Saved data entries:
★ ★ ★ ★ ★ ★ ★

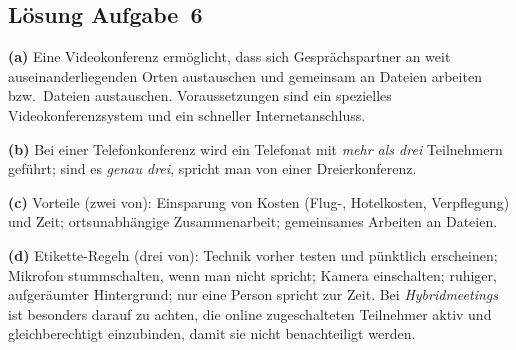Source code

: \documentclass[11pt, a4paper]{article}
\begin{document}
\subsection*{Lösung Aufgabe~6}
\begin{loesung}
\textbf{(a)} Eine Videokonferenz ermöglicht, dass sich Gesprächspartner an weit
auseinanderliegenden Orten austauschen und gemeinsam an Dateien arbeiten bzw.\ Dateien
austauschen. Voraussetzungen sind ein spezielles Videokonferenzsystem und ein schneller
Internetanschluss.

\textbf{(b)} Bei einer Telefonkonferenz wird ein Telefonat mit \emph{mehr als drei}
Teilnehmern geführt; sind es \emph{genau drei}, spricht man von einer Dreierkonferenz.

\textbf{(c)} Vorteile (zwei von): Einsparung von Kosten (Flug-, Hotelkosten, Verpflegung)
und Zeit; ortsunabhängige Zusammenarbeit; gemeinsames Arbeiten an Dateien.

\textbf{(d)} Etikette-Regeln (drei von): Technik vorher testen und pünktlich erscheinen;
Mikrofon stummschalten, wenn man nicht spricht; Kamera einschalten; ruhiger, aufgeräumter
Hintergrund; nur eine Person spricht zur Zeit. Bei \emph{Hybridmeetings} ist besonders darauf
zu achten, die online zugeschalteten Teilnehmer aktiv und gleichberechtigt einzubinden, damit
sie nicht benachteiligt werden.
\end{loesung}
\end{document}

★ ★ ★ ★ ★ ★ ★

Copy out all the data without changing anything, and drop the pictures.

Source code

: \documentclass[11pt, a4paper]{article}
\begin{document}
\subsection*{Lösung Aufgabe~6}
\begin{loesung}
\textbf{(a)} Eine Videokonferenz ermöglicht, dass sich Gesprächspartner an weit
auseinanderliegenden Orten austauschen und gemeinsam an Dateien arbeiten bzw.\ Dateien
austauschen. Voraussetzungen sind ein spezielles Videokonferenzsystem und ein schneller
Internetanschluss.

\textbf{(b)} Bei einer Telefonkonferenz wird ein Telefonat mit \emph{mehr als drei}
Teilnehmern geführt; sind es \emph{genau drei}, spricht man von einer Dreierkonferenz.

\textbf{(c)} Vorteile (zwei von): Einsparung von Kosten (Flug-, Hotelkosten, Verpflegung)
und Zeit; ortsunabhängige Zusammenarbeit; gemeinsames Arbeiten an Dateien.

\textbf{(d)} Etikette-Regeln (drei von): Technik vorher testen und pünktlich erscheinen;
Mikrofon stummschalten, wenn man nicht spricht; Kamera einschalten; ruhiger, aufgeräumter
Hintergrund; nur eine Person spricht zur Zeit. Bei \emph{Hybridmeetings} ist besonders darauf
zu achten, die online zugeschalteten Teilnehmer aktiv und gleichberechtigt einzubinden, damit
sie nicht benachteiligt werden.
\end{loesung}
\end{document}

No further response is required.